The agency is pursuing several changes to the rules that govern the worker housing program, including new language that makes failure to pay homeowner dues a violation of the deed restrictions that are attached to each individual housing unit. Violating the restrictions can trigger an enforcement action that ultimately forces a homeowner to give up their unit.
The housing office is receiving more and more complaints from homeowner associations about owners who fail to pay their dues, according to Cindy Christensen, housing operations manager.
For some homeowners, recent economic struggles are to blame, but others don’t pay their dues even though they apparently have the means to do so, Christensen said.
“There are some that haven’t paid for five, six, seven years,” she said. “There are some people who haven’t paid since they moved in.”
Newer deed restrictions already contain language requiring owners to keep current with homeowner dues; the change in the guidelines will affect many other units, since their deed restrictions contain language that, by reference, adopts the rules contained in the ever-evolving guidelines, Christensen said.
A complaint from a homeowners’ association will trigger action by the housing authority. If someone has only recently fallen behind on their dues payments, the housing office will direct them to work out a payment plan with the association, she said. Those who’ve long been delinquent in their payments may face a notice of violation that orders them to sell their unit.
Christensen said she doesn’t know how many owners in the program are failing to pay their homeowner dues.
Currently, the recourse most readily available to associations is placing a lien on the property and collecting the debt when the unit sells or when the owner refinances. Associations use the dues to pay for common-area maintenance and repairs within a complex.
“Granted, it’s an affordable housing program, but when you’re an owner, you have certain obligations,” Christensen said. “When a person doesn’t pay, especially in a small condominium association, everyone else has to pick up the ball.”

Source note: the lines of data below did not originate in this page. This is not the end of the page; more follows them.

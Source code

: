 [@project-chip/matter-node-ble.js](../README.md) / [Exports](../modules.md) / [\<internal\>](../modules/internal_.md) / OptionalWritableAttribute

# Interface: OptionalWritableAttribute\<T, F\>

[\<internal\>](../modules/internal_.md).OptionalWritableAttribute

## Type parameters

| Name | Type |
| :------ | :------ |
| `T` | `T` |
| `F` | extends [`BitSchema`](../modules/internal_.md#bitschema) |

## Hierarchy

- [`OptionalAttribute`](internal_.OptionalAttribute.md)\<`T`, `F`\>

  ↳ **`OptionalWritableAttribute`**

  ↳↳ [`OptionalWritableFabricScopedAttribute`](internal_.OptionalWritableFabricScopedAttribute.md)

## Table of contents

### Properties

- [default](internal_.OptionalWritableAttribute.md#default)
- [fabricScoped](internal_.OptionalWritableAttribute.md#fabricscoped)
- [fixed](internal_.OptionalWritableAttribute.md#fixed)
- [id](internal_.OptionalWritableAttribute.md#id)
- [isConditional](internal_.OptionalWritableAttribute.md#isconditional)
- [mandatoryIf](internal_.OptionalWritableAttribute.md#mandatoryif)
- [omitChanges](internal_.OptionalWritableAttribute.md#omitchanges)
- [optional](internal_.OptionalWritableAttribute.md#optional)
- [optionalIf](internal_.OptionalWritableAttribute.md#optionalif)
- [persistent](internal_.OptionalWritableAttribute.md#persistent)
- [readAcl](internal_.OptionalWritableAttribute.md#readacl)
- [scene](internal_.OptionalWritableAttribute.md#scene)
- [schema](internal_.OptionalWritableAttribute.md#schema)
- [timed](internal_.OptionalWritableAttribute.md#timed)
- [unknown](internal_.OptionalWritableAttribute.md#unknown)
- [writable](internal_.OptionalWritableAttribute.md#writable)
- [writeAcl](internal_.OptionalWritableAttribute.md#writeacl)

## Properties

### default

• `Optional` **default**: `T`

Among other proposed changes in the guidelines is allowing retirees to rent their employee housing unit for up to six months a year to another qualified employee; the retiree would have to reside in the unit at least six months a year and maintain it as their primary residence.
Another guideline amendment would give owners of employee units located within otherwise free-market complexes the opportunity to buy a different unit within the housing program. In such cases, the housing authority could sell the vacated condo on the free market. The rogue units have become problematic because employee owners sometimes face dues and special assessments, approved by their free-market neighbors, that they cannot afford. There are 12 such units in the housing authority’s inventory.

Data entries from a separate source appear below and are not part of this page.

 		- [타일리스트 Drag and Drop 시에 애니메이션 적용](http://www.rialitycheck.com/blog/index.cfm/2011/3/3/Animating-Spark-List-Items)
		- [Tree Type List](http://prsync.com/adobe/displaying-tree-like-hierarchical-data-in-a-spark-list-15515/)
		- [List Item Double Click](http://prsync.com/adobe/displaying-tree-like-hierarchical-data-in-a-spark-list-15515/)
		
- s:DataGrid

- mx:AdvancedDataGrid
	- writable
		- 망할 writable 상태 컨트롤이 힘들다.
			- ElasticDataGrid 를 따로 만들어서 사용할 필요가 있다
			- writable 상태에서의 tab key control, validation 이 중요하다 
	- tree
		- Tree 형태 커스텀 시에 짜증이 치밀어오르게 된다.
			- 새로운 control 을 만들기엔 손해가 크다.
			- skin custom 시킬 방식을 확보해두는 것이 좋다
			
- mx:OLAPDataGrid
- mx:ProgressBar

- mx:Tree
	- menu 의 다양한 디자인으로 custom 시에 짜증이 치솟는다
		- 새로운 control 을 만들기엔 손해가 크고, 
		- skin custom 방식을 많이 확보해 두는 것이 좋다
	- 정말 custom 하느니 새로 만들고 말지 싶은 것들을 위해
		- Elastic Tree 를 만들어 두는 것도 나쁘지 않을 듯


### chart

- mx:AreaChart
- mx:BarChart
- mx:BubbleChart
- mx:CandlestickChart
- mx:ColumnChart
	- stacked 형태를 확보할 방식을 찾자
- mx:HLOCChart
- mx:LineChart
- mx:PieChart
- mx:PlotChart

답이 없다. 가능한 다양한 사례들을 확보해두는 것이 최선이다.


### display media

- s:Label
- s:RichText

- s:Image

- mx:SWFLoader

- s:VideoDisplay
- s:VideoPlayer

The guideline changes require approval by both the Pitkin County commissioners and the Aspen City Council. Commissioners granted initial approval Wednesday; the amendments will be back before them on July 22 for a public hearing and final action.
On the matter of homeowner dues, Commissioner Rachel Richards voiced concern that the housing office could face the cost of a protracted legal battle if a delinquent homeowner refuses to sell their residence. She suggested the housing office recoup that cost from eventual sale of the unit or share the expense with the homeowner association.